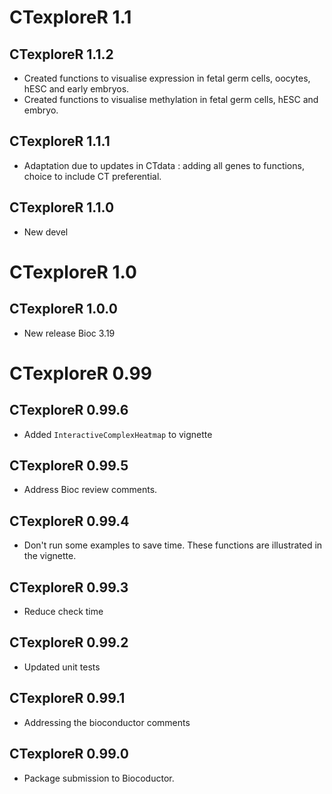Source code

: # CTexploreR 1.1

## CTexploreR 1.1.2

- Created functions to visualise expression in fetal germ cells,
  oocytes, hESC and early embryos.
- Created functions to visualise methylation in fetal germ cells, hESC
  and embryo.

## CTexploreR 1.1.1

- Adaptation due to updates in CTdata : adding all genes to functions,
  choice to include CT preferential.

## CTexploreR 1.1.0

- New devel

# CTexploreR 1.0

## CTexploreR 1.0.0

- New release Bioc 3.19

# CTexploreR 0.99

## CTexploreR 0.99.6

- Added `InteractiveComplexHeatmap` to vignette

## CTexploreR 0.99.5

- Address Bioc review comments.

## CTexploreR 0.99.4

- Don't run some examples to save time. These functions are
  illustrated in the vignette.

## CTexploreR 0.99.3

- Reduce check time

## CTexploreR 0.99.2

- Updated unit tests

## CTexploreR 0.99.1

- Addressing the bioconductor comments

## CTexploreR 0.99.0

- Package submission to Biocoductor.

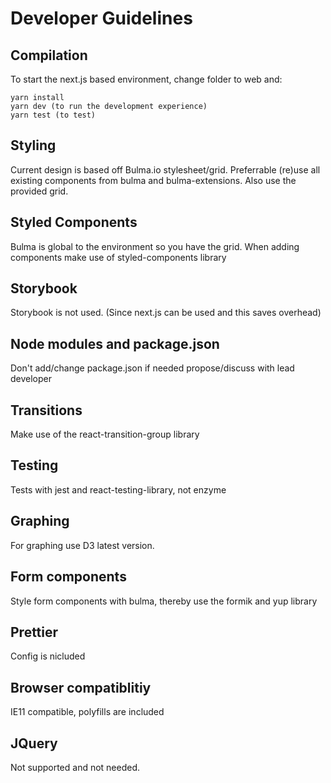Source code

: # Developer Guidelines

## Compilation
To start the next.js based environment, change folder to web and:

	yarn install
	yarn dev (to run the development experience)
	yarn test (to test)

## Styling
Current design is based off Bulma.io stylesheet/grid.
Preferrable (re)use all existing components from bulma and bulma-extensions.
Also use the provided grid.

## Styled Components
Bulma is global to the environment so you have the grid.
When adding components make use of styled-components library

## Storybook
Storybook is not used. (Since next.js can be used and this saves overhead)

## Node modules and package.json
Don't add/change package.json if needed propose/discuss with lead developer

## Transitions
Make use of the react-transition-group library

## Testing
Tests with jest and react-testing-library, not enzyme

## Graphing
For graphing use D3 latest version.

## Form components
Style form components with bulma, thereby use the formik and yup library

## Prettier
Config is nicluded

## Browser compatiblitiy
IE11 compatible, polyfills are included

## JQuery
Not supported and not needed.
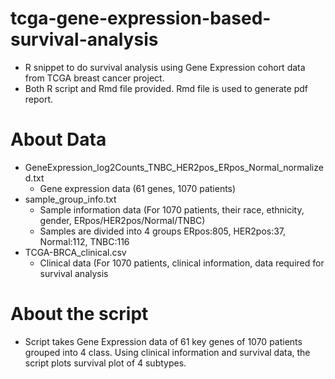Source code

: # tcga-gene-expression-based-survival-analysis
- R snippet to do survival analysis using Gene Expression cohort data from TCGA breast cancer project.
- Both R script and Rmd file provided. Rmd file is used to generate pdf report.

# About Data
- GeneExpression_log2Counts_TNBC_HER2pos_ERpos_Normal_normalized.txt
  - Gene expression data (61 genes, 1070 patients)
- sample_group_info.txt
  - Sample information data (For 1070 patients, their race, ethnicity, gender, ERpos/HER2pos/Normal/TNBC)
  - Samples are divided into 4 groups ERpos:805, HER2pos:37, Normal:112, TNBC:116
- TCGA-BRCA_clinical.csv
  - Clinical data (For 1070 patients, clinical information, data required for survival analysis

# About the script
- Script takes Gene Expression data of 61 key genes of 1070 patients grouped into 4 class. Using clinical information and survival data, the script plots survival plot of 4 subtypes.


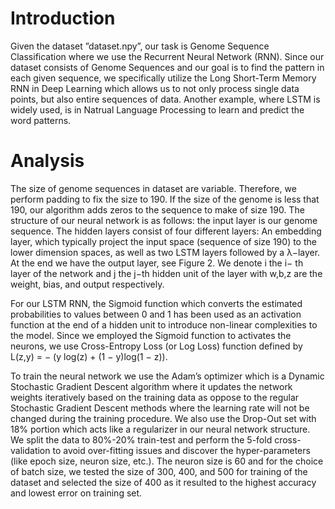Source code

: # Introduction
Given the dataset ”dataset.npy”, our task is Genome Sequence Classification where we use the Recurrent Neural Network (RNN). 
Since our dataset consists of Genome Sequences and our goal is to find the pattern in each given sequence, we specifically 
utilize the Long Short-Term Memory RNN in Deep Learning which allows us to not only process single data points, but also 
entire sequences of data. Another example, where LSTM is widely used, is in Natrual Language Processing to learn and predict 
the word patterns.

# Analysis
The size of genome sequences in dataset are variable. Therefore, we perform padding to fix the size to 190. If the size of the 
genome is less that 190, our algorithm adds zeros to the sequence to make of size 190. The structure of our 
neural network is as follows: the input layer is our genome sequence. The hidden layers consist of four different layers: 
An embedding layer, which typically project the input space (sequence of size 190) to the lower dimension spaces, as well as 
two LSTM layers followed by a λ−layer. At the end we have the output layer, see Figure 2. We denote i the i− th layer of the 
network and j the j−th hidden unit of the layer with w,b,z are the weight, bias, and output respectively.

For our LSTM RNN, the Sigmoid function which converts the estimated probabilities to values between 0 and 1 has been used as 
an activation function at the end of a hidden unit to introduce non-linear complexities to the model. Since we employed the 
Sigmoid function to activates the neurons, we use Cross-Entropy Loss (or Log Loss) function defined by 
L(z,y) = − (y log(z) + (1 − y)log(1 − z)).

To train the neural network we use the Adam’s optimizer which is a Dynamic Stochastic Gradient Descent algorithm where it 
updates the network weights iteratively based on the training data as oppose to the regular Stochastic Gradient Descent 
methods where the learning rate will not be changed during the training procedure. We also use the Drop-Out set with 18% portion
which acts like a regularizer in our neural network structure. We split the data to 80%-20% train-test and perform the 
5-fold cross-validation to avoid over-fitting issues and discover the hyper-parameters (like epoch size, neuron size, etc.).
The neuron size is 60 and for the choice of batch size, we tested the size of 300, 400, and 500 for training of the dataset
and selected the size of 400 as it resulted to the highest accuracy and lowest error on training set. 
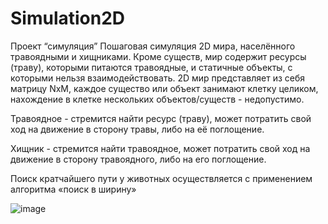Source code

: # Simulation2D
Проект “симуляция”
Пошаговая симуляция 2D мира, населённого травоядными и хищниками. Кроме существ, мир содержит ресурсы (траву), которыми питаются травоядные, и статичные объекты, с которыми нельзя взаимодействовать. 2D мир представляет из себя матрицу NxM, каждое существо или объект занимают клетку целиком, нахождение в клетке нескольких объектов/существ - недопустимо.

Травоядное - стремится найти ресурс (траву), может потратить свой ход на движение в сторону травы, либо на её поглощение.

Хищник - стремится найти травоядное, может потратить свой ход на движение в сторону травоядного, либо на его поглощение.

Поиск кратчайшего пути у животных осуществляется с применением алгоритма «поиск в ширину»

![image](https://github.com/GenesizAnt/Simulation2D/assets/32221627/9014c0be-53a2-44da-9b6b-6e57d7b3d645)

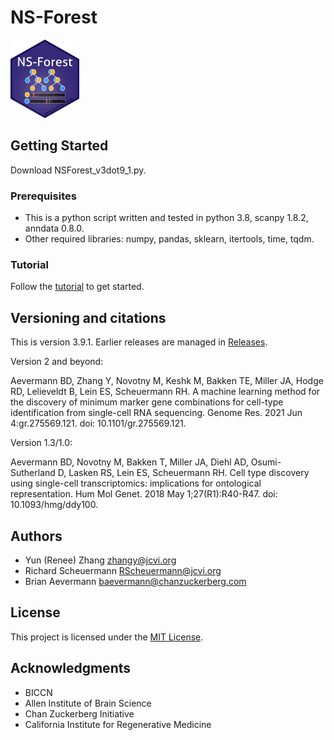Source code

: # NS-Forest

<img src="NS-Forest-sticker.png" width="110" height="125">

## Getting Started

Download NSForest_v3dot9_1.py.

### Prerequisites

* This is a python script written and tested in python 3.8, scanpy 1.8.2, anndata 0.8.0.
* Other required libraries: numpy, pandas, sklearn, itertools, time, tqdm.

### Tutorial

Follow the [tutorial](https://jcventerinstitute.github.io/celligrate/tutorials/NS-Forest_tutorial.html) to get started.

## Versioning and citations

This is version 3.9.1. Earlier releases are managed in [Releases](https://github.com/JCVenterInstitute/NSForest/releases).  

Version 2 and beyond:

Aevermann BD, Zhang Y, Novotny M, Keshk M, Bakken TE, Miller JA, Hodge RD, Lelieveldt B, Lein ES, Scheuermann RH. A machine learning method for the discovery of minimum marker gene combinations for cell-type identification from single-cell RNA sequencing. Genome Res. 2021 Jun 4:gr.275569.121. doi: 10.1101/gr.275569.121.

Version 1.3/1.0:

Aevermann BD, Novotny M, Bakken T, Miller JA, Diehl AD, Osumi-Sutherland D, Lasken RS, Lein ES, Scheuermann RH. Cell type discovery using single-cell transcriptomics: implications for ontological representation. Hum Mol Genet. 2018 May 1;27(R1):R40-R47. doi: 10.1093/hmg/ddy100.

## Authors

* Yun (Renee) Zhang zhangy@jcvi.org
* Richard Scheuermann RScheuermann@jcvi.org
* Brian Aevermann baevermann@chanzuckerberg.com


## License

This project is licensed under the [MIT License](https://github.com/JCVenterInstitute/NSForest/blob/master/LICENSE).

## Acknowledgments

* BICCN
* Allen Institute of Brain Science
* Chan Zuckerberg Initiative
* California Institute for Regenerative Medicine
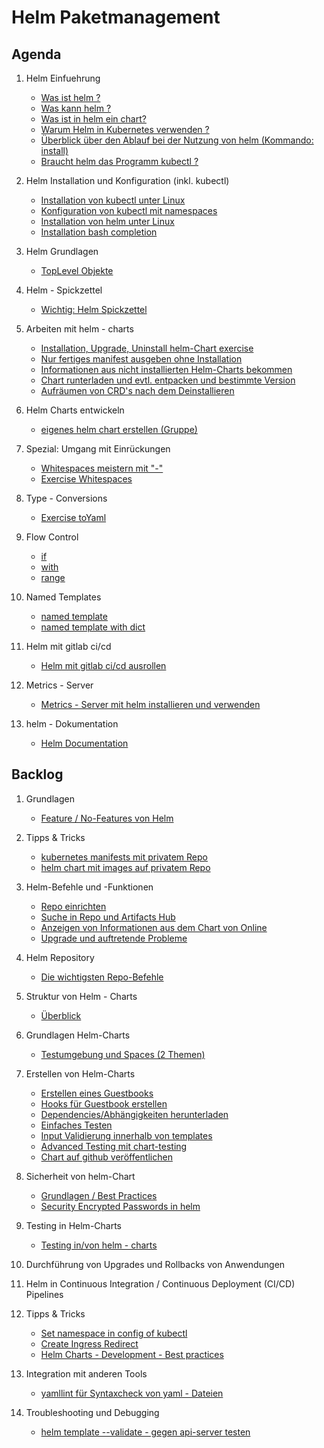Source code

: # Helm Paketmanagement

## Agenda 

  1. Helm Einfuehrung 
     * [Was ist helm ?](einfuehrung/was-ist-helm.md)
     * [Was kann helm ?](einfuehrung/was-kann-helm.md)
     * [Was ist in helm ein chart?](einfuehrung/helm-chart.md)
     * [Warum Helm in Kubernetes verwenden ?](einfuehrung/warum-helm-verwenden.md)
     * [Überblick über den Ablauf bei der Nutzung von helm (Kommando: install)](einfuehrung/ablauf-helm-install.md)
     * [Braucht helm das Programm kubectl ?](einfuehrung/braucht-helm-kubectl.md)
       
  1. Helm Installation und Konfiguration (inkl. kubectl) 
     * [Installation von kubectl unter Linux](kubectl/installation/linux.md)
     * [Konfiguration von kubectl mit namespaces](kubectl/kubectl-einrichten.md)
     * [Installation von helm unter Linux](helm/installation/linux.md)
     * [Installation bash completion](helm/installation/bash-completion.md)

  1. Helm Grundlagen
     * [TopLevel Objekte](/helm/grundlagen/toplevel-objekte.md)
      
  1. Helm - Spickzettel
     * [Wichtig: Helm Spickzettel](helm/spickzettel.md)

  1. Arbeiten mit helm - charts
     * [Installation, Upgrade, Uninstall helm-Chart exercise](helm/commands/install.md)
     * [Nur fertiges manifest ausgeben ohne Installation](helm/commands/template.md)
     * [Informationen aus nicht installierten Helm-Charts bekommen](helm/commands/show.md)
     * [Chart runterladen und evtl. entpacken und bestimmte Version](/helm/commands/pull.md)
     * [Aufräumen von CRD's nach dem Deinstallieren](helm/exercises/08-exercise-crd-certmanager.md)

  1. Helm Charts entwickeln
     * [eigenes helm chart erstellen (Gruppe)](/helm/exercises/04a-create-chart-my-app-gruppenarbeit.md)    

  1. Spezial: Umgang mit Einrückungen
     * [Whitespaces meistern mit "-"](basics/whitespace-management.md)
     * [Exercise Whitespaces](/helm/templates/spaces.md)

  1. Type - Conversions
     * [Exercise toYaml](helm/exercises/01-typeConversionsToYaml.md)
    
  1. Flow Control
     * [if](/helm/templates/flow-control/02-only-if.md)
     * [with](/helm/templates/flow-control/02-with.md)
     * [range](/helm/templates/flow-control/03-range.md)

  1. Named Templates
     *  [named template](helm/exercises/10-named-template.md)
     *  [named template with dict](helm/exercises/11-named-template-with-dict.md)
    
  1. Helm mit gitlab ci/cd
     * [Helm mit gitlab ci/cd ausrollen](helm/gitlab-ci-cd/example-helm-kubernetes.md)

  1. Metrics - Server
     * [Metrics - Server mit helm installieren und verwenden](/helm/metrics-server.md)
    
  1. helm - Dokumentation
     * [Helm Documentation](https://helm.sh/docs/)

## Backlog 

  1. Grundlagen
     * [Feature / No-Features von Helm](/helm/grundlagen/features-no-features.md)
   
  1. Tipps & Tricks
     * [kubernetes manifests mit privatem Repo](helm/exercises/02-pod-from-private-repo.md)
     * [helm chart mit images auf privatem Repo](helm/exercises/03-helm-nginx-image-from-private-repo.md)

  1. Helm-Befehle und -Funktionen
     * [Repo einrichten](/helm/commands/repo.md)
     * [Suche in Repo und Artifacts Hub](/helm/commands/search.md)
     * [Anzeigen von Informationen aus dem Chart von Online](/helm/commands/show.md)
     * [Upgrade und auftretende Probleme](/helm/commands/upgrade.md)

 1. Helm Repository
     * [Die wichtigsten Repo-Befehle](helm/commands/repo.md)

  1. Struktur von Helm - Charts
     * [Überblick](helm/structure/overview.md)

  1. Grundlagen Helm-Charts
     * [Testumgebung und Spaces (2 Themen)](/helm/templates/spaces.md)

  1. Erstellen von Helm-Charts
     * [Erstellen eines Guestbooks](helm/create-charts/guestbook/01-guestbook.md)
     * [Hooks für Guestbook erstellen](/helm/create-charts/guestbook/02-guestbook-verbessern.md)
     * [Dependencies/Abhängigkeiten herunterladen](helm/create-charts/download-dependencies.md)
     * [Einfaches Testen](helm/test/simple-test.md)
     * [Input Validierung innerhalb von templates](helm/input-validation/example.md)
     * [Advanced Testing mit chart-testing](helm/test/advanced-testing/advanced-testing-with-chart-testing.md)
     * [Chart auf github veröffentlichen](helm/create-charts/publish/publish-on-github.md)

  1. Sicherheit von helm-Chart
     * [Grundlagen / Best Practices](helm/security/best-practices.md)
     * [Security Encrypted Passwords in helm](/helm/security/secrets-password.md)

  1. Testing in Helm-Charts
     * [Testing in/von helm - charts](/helm/test/helm-test.md)

  1. Durchführung von Upgrades und Rollbacks von Anwendungen

  1. Helm in Continuous Integration / Continuous Deployment (CI/CD) Pipelines

  1. Tipps & Tricks
     * [Set namespace in config of kubectl](/kubectl/set-namespace-in-config.md)
     * [Create Ingress Redirect](/helm/create-charts/example-ingress.md)
     * [Helm Charts - Development - Best practices](https://helm.sh/docs/howto/charts_tips_and_tricks/)

  1. Integration mit anderen Tools
     * [yamllint für Syntaxcheck von yaml - Dateien](helm/tools/yamllint.md)

  1. Troubleshooting und Debugging
     * [helm template --validate - gegen api-server testen](helm/test/helm-template-validate.md)
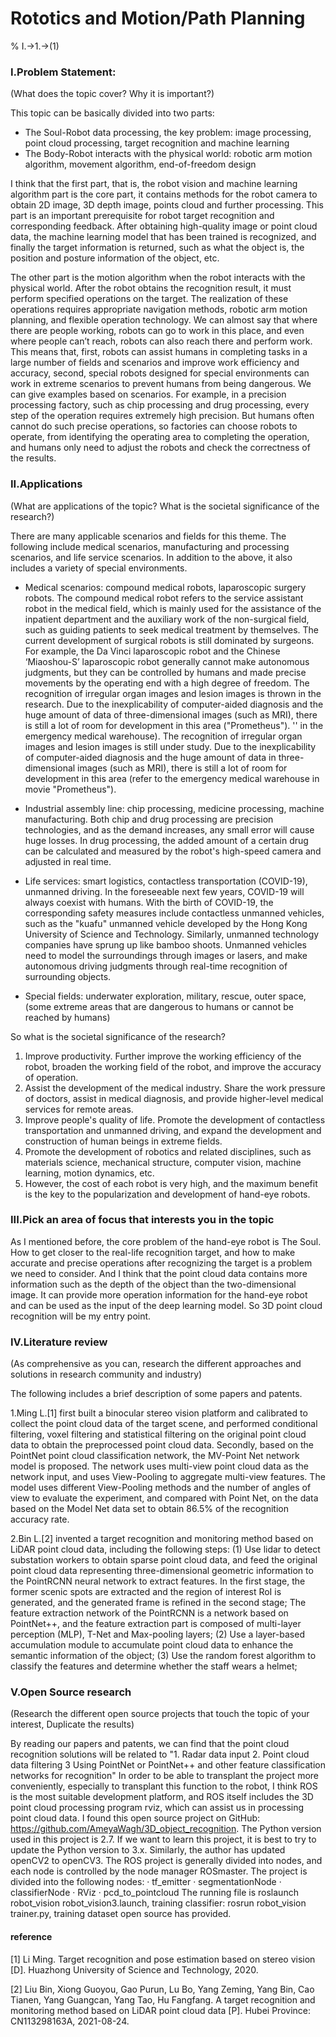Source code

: # Rototics and Motion/Path Planning


% I.→1.→(1)
### I.Problem Statement:  
(What does the topic cover? Why it is important?)

This topic can be basically divided into two parts:
* The Soul-Robot data processing, the key problem: image processing, point cloud processing, target recognition and machine learning
* The Body-Robot interacts with the physical world: robotic arm motion algorithm, movement algorithm, end-of-freedom design

I think that the first part, that is, the robot vision and machine learning algorithm part is the core part, it contains methods for the robot camera to obtain 2D image, 3D depth image, points cloud and further processing. This part is an important prerequisite for robot target recognition and corresponding feedback. After obtaining high-quality image or point cloud data, the machine learning model that has been trained is recognized, and finally the target information is returned, such as what the object is, the position and posture information of the object, etc.

The other part is the motion algorithm when the robot interacts with the physical world. After the robot obtains the recognition result, it must perform specified operations on the target. The realization of these operations requires appropriate navigation methods, robotic arm motion planning, and flexible operation technology. We can almost say that where there are people working, robots can go to work in this place, and even where people can’t reach, robots can also reach there and perform work. This means that, first, robots can assist humans in completing tasks in a large number of fields and scenarios and improve work efficiency and accuracy, second, special robots designed for special environments can work in extreme scenarios to prevent humans from being dangerous. We can give examples based on scenarios. For example, in a precision processing factory, such as chip processing and drug processing, every step of the operation requires extremely high precision. But humans often cannot do such precise operations, so factories can choose robots to operate, from identifying the operating area to completing the operation, and humans only need to adjust the robots and check the correctness of the results.

### II.Applications
(What are applications of the topic? What is the societal significance of the research?)

There are many applicable scenarios and fields for this theme. The following include medical scenarios, manufacturing and processing scenarios, and life service scenarios. In addition to the above, it also includes a variety of special environments.

* Medical scenarios: compound medical robots, laparoscopic surgery robots. The compound medical robot refers to the service assistant robot in the medical field, which is mainly used for the assistance of the inpatient department and the auxiliary work of the non-surgical field, such as guiding patients to seek medical treatment by themselves. The current development of surgical robots is still dominated by surgeons. For example, the Da Vinci laparoscopic robot and the Chinese ‘Miaoshou-S’ laparoscopic robot generally cannot make autonomous judgments, but they can be controlled by humans and made precise movements by the operating end with a high degree of freedom. The recognition of irregular organ images and lesion images is thrown in the research. Due to the inexplicability of computer-aided diagnosis and the huge amount of data of three-dimensional images (such as MRI), there is still a lot of room for development in this area ("Prometheus"). '' in the emergency medical warehouse). The recognition of irregular organ images and lesion images is still under study. Due to the inexplicability of computer-aided diagnosis and the huge amount of data in three-dimensional images (such as MRI), there is still a lot of room for development in this area (refer to the emergency medical warehouse in movie "Prometheus").

* Industrial assembly line: chip processing, medicine processing, machine manufacturing. Both chip and drug processing are precision technologies, and as the demand increases, any small error will cause huge losses. In drug processing, the added amount of a certain drug can be calculated and measured by the robot's high-speed camera and adjusted in real time.

* Life services: smart logistics, contactless transportation (COVID-19), unmanned driving. In the foreseeable next few years, COVID-19 will always coexist with humans. With the birth of COVID-19, the corresponding safety measures include contactless unmanned vehicles, such as the "kuafu" unmanned vehicle developed by the Hong Kong University of Science and Technology. Similarly, unmanned technology companies have sprung up like bamboo shoots. Unmanned vehicles need to model the surroundings through images or lasers, and make autonomous driving judgments through real-time recognition of surrounding objects.

* Special fields: underwater exploration, military, rescue, outer space, (some extreme areas that are dangerous to humans or cannot be reached by humans)

So what is the societal significance of the research?

1. Improve productivity. Further improve the working efficiency of the robot, broaden the working field of the robot, and improve the accuracy of operation.
2. Assist the development of the medical industry. Share the work pressure of doctors, assist in medical diagnosis, and provide higher-level medical services for remote areas.
3. Improve people's quality of life. Promote the development of contactless transportation and unmanned driving, and expand the development and construction of human beings in extreme fields.
4. Promote the development of robotics and related disciplines, such as materials science, mechanical structure, computer vision, machine learning, motion dynamics, etc.
5. However, the cost of each robot is very high, and the maximum benefit is the key to the popularization and development of hand-eye robots.

### III.Pick an area of focus that interests you in the topic

As I mentioned before, the core problem of the hand-eye robot is The Soul. How to get closer to the real-life recognition target, and how to make accurate and precise operations after recognizing the target is a problem we need to consider. And I think that the point cloud data contains more information such as the depth of the object than the two-dimensional image. It can provide more operation information for the hand-eye robot and can be used as the input of the deep learning model. So 3D point cloud recognition will be my entry point.

### IV.Literature review
(As comprehensive as you can, research the different approaches and solutions in research community and industry)

The following includes a brief description of some papers and patents.

1.Ming L.[1] first built a binocular stereo vision platform and calibrated to collect the point cloud data of the target scene, and performed conditional filtering, voxel filtering and statistical filtering on the original point cloud data to obtain the preprocessed point cloud data. Secondly, based on the PointNet point cloud classification network, the MV-Point Net network model is proposed. The network uses multi-view point cloud data as the network input, and uses View-Pooling to aggregate multi-view features. The model uses different View-Pooling methods and the number of angles of view to evaluate the experiment, and compared with Point Net, on the data based on the Model Net data set to obtain 86.5% of the recognition accuracy rate.

2.Bin L.[2] invented a target recognition and monitoring method based on LiDAR point cloud data, including the following steps: 
(1) Use lidar to detect substation workers to obtain sparse point cloud data, and feed the original point cloud data representing three-dimensional geometric information to the PointRCNN neural network to extract features. In the first stage, the former scenic spots are extracted and the region of interest RoI is generated, and the generated frame is refined in the second stage; The feature extraction network of the PointRCNN is a network based on PointNet++, and the feature extraction part is composed of multi-layer perception (MLP), T-Net and Max-pooling layers;
(2) Use a layer-based accumulation module to accumulate point cloud data to enhance the semantic information of the object;
(3) Use the random forest algorithm to classify the features and determine whether the staff wears a helmet;

### V.Open Source research
(Research the different open source projects that touch the topic of your interest, Duplicate the results)

By reading our papers and patents, we can find that the point cloud recognition solutions will be related to "1. Radar data input 2. Point cloud data filtering 3 Using PointNet or PointNet++ and other feature classification networks for recognition" 
In order to be able to transplant the project more conveniently, especially to transplant this function to the robot, I think ROS is the most suitable development platform, and ROS itself includes the 3D point cloud processing program rviz, which can assist us in processing point cloud data.
I found this open source project on GitHub: https://github.com/AmeyaWagh/3D_object_recognition.
The Python version used in this project is 2.7. If we want to learn this project, it is best to try to update the Python version to 3.x. Similarly, the author has updated openCV2 to openCV3. The ROS project is generally divided into nodes, and each node is controlled by the node manager ROSmaster. The project is divided into the following nodes: 
·	tf_emitter 
·	segmentationNode
·	classifierNode
·	RViz
·	pcd_to_pointcloud
The running file is roslaunch robot_vision robot_vision3.launch, training classifier: rosrun robot_vision trainer.py, training dataset open source has provided.

#### reference

[1]	Li Ming. Target recognition and pose estimation based on stereo vision [D]. Huazhong University of Science and Technology, 2020.

[2]	Liu Bin, Xiong Guoyou, Gao Purun, Lu Bo, Yang Zeming, Yang Bin, Cao Tianen, Yang Guangcan, Yang Tao, Hu Fangfang. A target recognition and monitoring method based on LiDAR point cloud data [P]. Hubei Province: CN113298163A, 2021-08-24.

■ TASK
Exactly the lines from the one containing "### V.Open Source research" through the end of the listing above, inclusive, are to be written out, and no others.

■ YOUR SOLUTION
### V.Open Source research
(Research the different open source projects that touch the topic of your interest, Duplicate the results)

By reading our papers and patents, we can find that the point cloud recognition solutions will be related to "1. Radar data input 2. Point cloud data filtering 3 Using PointNet or PointNet++ and other feature classification networks for recognition" 
In order to be able to transplant the project more conveniently, especially to transplant this function to the robot, I think ROS is the most suitable development platform, and ROS itself includes the 3D point cloud processing program rviz, which can assist us in processing point cloud data.
I found this open source project on GitHub: https://github.com/AmeyaWagh/3D_object_recognition.
The Python version used in this project is 2.7. If we want to learn this project, it is best to try to update the Python version to 3.x. Similarly, the author has updated openCV2 to openCV3. The ROS project is generally divided into nodes, and each node is controlled by the node manager ROSmaster. The project is divided into the following nodes: 
·	tf_emitter 
·	segmentationNode
·	classifierNode
·	RViz
·	pcd_to_pointcloud
The running file is roslaunch robot_vision robot_vision3.launch, training classifier: rosrun robot_vision trainer.py, training dataset open source has provided.

#### reference

[1]	Li Ming. Target recognition and pose estimation based on stereo vision [D]. Huazhong University of Science and Technology, 2020.

[2]	Liu Bin, Xiong Guoyou, Gao Purun, Lu Bo, Yang Zeming, Yang Bin, Cao Tianen, Yang Guangcan, Yang Tao, Hu Fangfang. A target recognition and monitoring method based on LiDAR point cloud data [P]. Hubei Province: CN113298163A, 2021-08-24.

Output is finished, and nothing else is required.